Repeat every record below exactly, leaving out the pictures.

Saved entries:
────

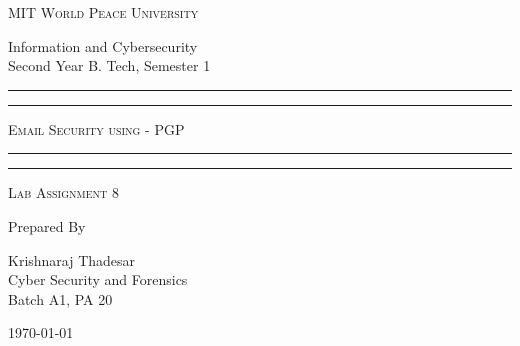 \documentclass[11pt]{article}
\begin{document}
\begin{titlepage}
    \centering


    \huge\textsc{
        MIT World Peace University
    }\\

    \vspace{0.75\baselineskip} %

    \LARGE{
        Information and Cybersecurity\\
        Second Year B. Tech, Semester 1
    }

    \vfill %


    \rule{\textwidth}{1.6pt}\vspace*{-\baselineskip}\vspace*{2pt}
    \rule{\textwidth}{0.6pt}
    \vspace{0.75\baselineskip} %



    \huge{\textsc{
            Email Security using - PGP
        }} \\



    \vspace{0.5\baselineskip} %
    \rule{\textwidth}{0.6pt}\vspace*{-\baselineskip}\vspace*{2.8pt}
    \rule{\textwidth}{1.6pt}

    \vspace{1\baselineskip} %


    \LARGE\textsc{
        Lab Assignment 8
    } %
    \vfill


    Prepared By
    \vspace{0.5\baselineskip} %

    \Large{
        Krishnaraj Thadesar \\
        Cyber Security and Forensics\\
        Batch A1, PA 20
    }


    \vspace{0.5\baselineskip} %
    \today

\end{titlepage}
\end{document}
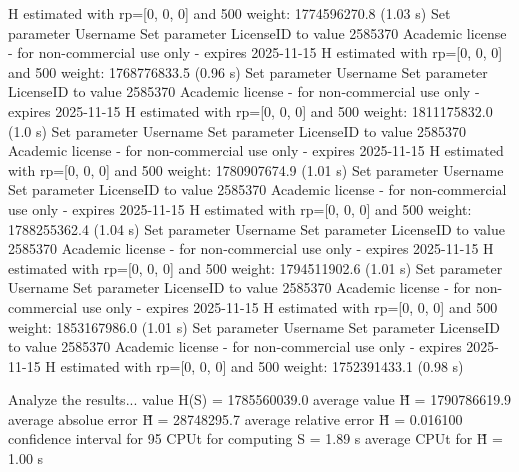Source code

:   H estimated with rp=[0, 0, 0] and 500 weight:  1774596270.8  (1.03 s)
Set parameter Username
Set parameter LicenseID to value 2585370
Academic license - for non-commercial use only - expires 2025-11-15
  H estimated with rp=[0, 0, 0] and 500 weight:  1768776833.5  (0.96 s)
Set parameter Username
Set parameter LicenseID to value 2585370
Academic license - for non-commercial use only - expires 2025-11-15
  H estimated with rp=[0, 0, 0] and 500 weight:  1811175832.0  (1.0 s)
Set parameter Username
Set parameter LicenseID to value 2585370
Academic license - for non-commercial use only - expires 2025-11-15
  H estimated with rp=[0, 0, 0] and 500 weight:  1780907674.9  (1.01 s)
Set parameter Username
Set parameter LicenseID to value 2585370
Academic license - for non-commercial use only - expires 2025-11-15
  H estimated with rp=[0, 0, 0] and 500 weight:  1788255362.4  (1.04 s)
Set parameter Username
Set parameter LicenseID to value 2585370
Academic license - for non-commercial use only - expires 2025-11-15
  H estimated with rp=[0, 0, 0] and 500 weight:  1794511902.6  (1.01 s)
Set parameter Username
Set parameter LicenseID to value 2585370
Academic license - for non-commercial use only - expires 2025-11-15
  H estimated with rp=[0, 0, 0] and 500 weight:  1853167986.0  (1.01 s)
Set parameter Username
Set parameter LicenseID to value 2585370
Academic license - for non-commercial use only - expires 2025-11-15
  H estimated with rp=[0, 0, 0] and 500 weight:  1752391433.1  (0.98 s)

Analyze the results...
  value H(S)                  = 1785560039.0 
  average value H̃             = 1790786619.9 
  average absolue error H̃     = 28748295.7 
  average relative error H̃    = 0.016100 
  confidence interval for 95%
  CPUt for computing S         = 1.89 s
  average CPUt for H̃           = 1.00 s

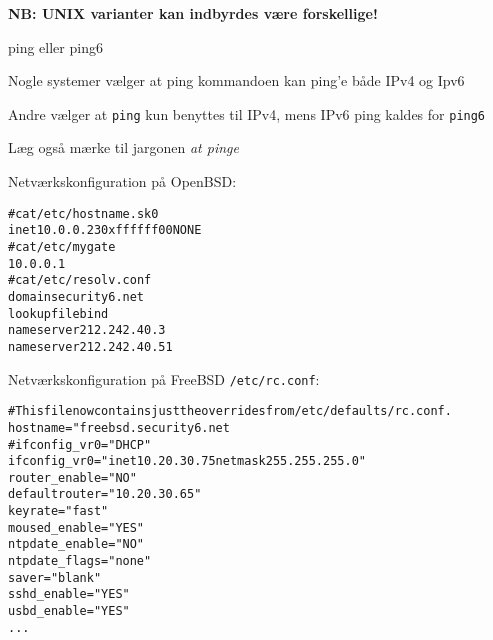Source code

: \documentclass[Screen16to9,17pt,footrule]{foils}
\begin{document}
\vskip 1cm

\centerline{\bf NB: UNIX varianter kan indbyrdes være forskellige!}




\vskip 1cm
\centerline{ping eller ping6}

\begin{list1}
\item Nogle systemer vælger at ping kommandoen kan ping'e både IPv4 og Ipv6
\item Andre vælger at \verb+ping+ kun benyttes til IPv4, mens IPv6 ping kaldes for \verb+ping6+
\item Læg også mærke til jargonen \emph{at pinge}
\end{list1}



Netværkskonfiguration på OpenBSD:
\begin{alltt}
# cat /etc/hostname.sk0
inet 10.0.0.23 0xffffff00 NONE
# cat /etc/mygate
10.0.0.1
# cat /etc/resolv.conf
domain security6.net
lookup file bind
nameserver 212.242.40.3
nameserver 212.242.40.51
\end{alltt}


Netværkskonfiguration på FreeBSD \verb+/etc/rc.conf+:
\begin{alltt}
\small
# This file now contains just the overrides from /etc/defaults/rc.conf.
hostname="freebsd.security6.net
#ifconfig_vr0="DHCP"
ifconfig_vr0="inet 10.20.30.75 netmask 255.255.255.0"
router_enable="NO"
defaultrouter="10.20.30.65"
keyrate="fast"
moused_enable="YES"
ntpdate_enable="NO"
ntpdate_flags="none"
saver="blank"
sshd_enable="YES"
usbd_enable="YES"
...
\end{alltt}






\end{document}
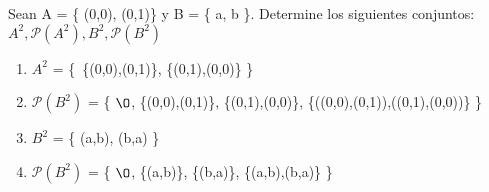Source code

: \section{}
Sean A = \{ (0,0), (0,1)\} y B = \{ a, b \}. Determine los siguientes conjuntos: $A^{2}, \mathcal{P}(A^{2}), B^{2}, \mathcal{P}(B^{2})$

\begin{enumerate}
\item $A^{2}$ = \{\ \{(0,0),(0,1)\}, \{(0,1),(0,0)\} \}
\item $\mathcal{P}(B^{2})$ = \{ $\O$, \{(0,0),(0,1)\}, \{(0,1),(0,0)\}, \{((0,0),(0,1)),((0,1),(0,0))\} \}
\item $B^{2}$ = \{ (a,b), (b,a) \}
\item $\mathcal{P}(B^{2})$ = \{ $\O$, \{(a,b)\}, \{(b,a)\}, \{(a,b),(b,a)\} \}
\end{enumerate}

────

Output for this task
 \documentclass[11pt]{article}
\begin{document}
\begin{titlepage}
    \centering


    \huge\textsc{
        MIT World Peace University
    }\\

    \vspace{0.75\baselineskip} %

    \LARGE{
        Information and Cybersecurity\\
        Second Year B. Tech, Semester 1
    }

    \vfill %


    \rule{\textwidth}{1.6pt}\vspace*{-\baselineskip}\vspace*{2pt}
    \rule{\textwidth}{0.6pt}
    \vspace{0.75\baselineskip} %



    \huge{\textsc{
            Email Security using - PGP
        }} \\



    \vspace{0.5\baselineskip} %
    \rule{\textwidth}{0.6pt}\vspace*{-\baselineskip}\vspace*{2.8pt}
    \rule{\textwidth}{1.6pt}

    \vspace{1\baselineskip} %


    \LARGE\textsc{
        Lab Assignment 8
    } %
    \vfill


    Prepared By
    \vspace{0.5\baselineskip} %

    \Large{
        Krishnaraj Thadesar \\
        Cyber Security and Forensics\\
        Batch A1, PA 20
    }


    \vspace{0.5\baselineskip} %
    \today

\end{titlepage}
\end{document}
Source code

:   H estimated with rp=[0, 0, 0] and 500 weight:  1774596270.8  (1.03 s)
Set parameter Username
Set parameter LicenseID to value 2585370
Academic license - for non-commercial use only - expires 2025-11-15
  H estimated with rp=[0, 0, 0] and 500 weight:  1768776833.5  (0.96 s)
Set parameter Username
Set parameter LicenseID to value 2585370
Academic license - for non-commercial use only - expires 2025-11-15
  H estimated with rp=[0, 0, 0] and 500 weight:  1811175832.0  (1.0 s)
Set parameter Username
Set parameter LicenseID to value 2585370
Academic license - for non-commercial use only - expires 2025-11-15
  H estimated with rp=[0, 0, 0] and 500 weight:  1780907674.9  (1.01 s)
Set parameter Username
Set parameter LicenseID to value 2585370
Academic license - for non-commercial use only - expires 2025-11-15
  H estimated with rp=[0, 0, 0] and 500 weight:  1788255362.4  (1.04 s)
Set parameter Username
Set parameter LicenseID to value 2585370
Academic license - for non-commercial use only - expires 2025-11-15
  H estimated with rp=[0, 0, 0] and 500 weight:  1794511902.6  (1.01 s)
Set parameter Username
Set parameter LicenseID to value 2585370
Academic license - for non-commercial use only - expires 2025-11-15
  H estimated with rp=[0, 0, 0] and 500 weight:  1853167986.0  (1.01 s)
Set parameter Username
Set parameter LicenseID to value 2585370
Academic license - for non-commercial use only - expires 2025-11-15
  H estimated with rp=[0, 0, 0] and 500 weight:  1752391433.1  (0.98 s)

Analyze the results...
  value H(S)                  = 1785560039.0 
  average value H̃             = 1790786619.9 
  average absolue error H̃     = 28748295.7 
  average relative error H̃    = 0.016100 
  confidence interval for 95%
  CPUt for computing S         = 1.89 s
  average CPUt for H̃           = 1.00 s

Source code

: \documentclass[Screen16to9,17pt,footrule]{foils}
\begin{document}
\vskip 1cm

\centerline{\bf NB: UNIX varianter kan indbyrdes være forskellige!}




\vskip 1cm
\centerline{ping eller ping6}

\begin{list1}
\item Nogle systemer vælger at ping kommandoen kan ping'e både IPv4 og Ipv6
\item Andre vælger at \verb+ping+ kun benyttes til IPv4, mens IPv6 ping kaldes for \verb+ping6+
\item Læg også mærke til jargonen \emph{at pinge}
\end{list1}



Netværkskonfiguration på OpenBSD:
\begin{alltt}
# cat /etc/hostname.sk0
inet 10.0.0.23 0xffffff00 NONE
# cat /etc/mygate
10.0.0.1
# cat /etc/resolv.conf
domain security6.net
lookup file bind
nameserver 212.242.40.3
nameserver 212.242.40.51
\end{alltt}


Netværkskonfiguration på FreeBSD \verb+/etc/rc.conf+:
\begin{alltt}
\small
# This file now contains just the overrides from /etc/defaults/rc.conf.
hostname="freebsd.security6.net
#ifconfig_vr0="DHCP"
ifconfig_vr0="inet 10.20.30.75 netmask 255.255.255.0"
router_enable="NO"
defaultrouter="10.20.30.65"
keyrate="fast"
moused_enable="YES"
ntpdate_enable="NO"
ntpdate_flags="none"
saver="blank"
sshd_enable="YES"
usbd_enable="YES"
...
\end{alltt}






\end{document}
Source code

: \section{}
Sean A = \{ (0,0), (0,1)\} y B = \{ a, b \}. Determine los siguientes conjuntos: $A^{2}, \mathcal{P}(A^{2}), B^{2}, \mathcal{P}(B^{2})$

\begin{enumerate}
\item $A^{2}$ = \{\ \{(0,0),(0,1)\}, \{(0,1),(0,0)\} \}
\item $\mathcal{P}(B^{2})$ = \{ $\O$, \{(0,0),(0,1)\}, \{(0,1),(0,0)\}, \{((0,0),(0,1)),((0,1),(0,0))\} \}
\item $B^{2}$ = \{ (a,b), (b,a) \}
\item $\mathcal{P}(B^{2})$ = \{ $\O$, \{(a,b)\}, \{(b,a)\}, \{(a,b),(b,a)\} \}
\end{enumerate}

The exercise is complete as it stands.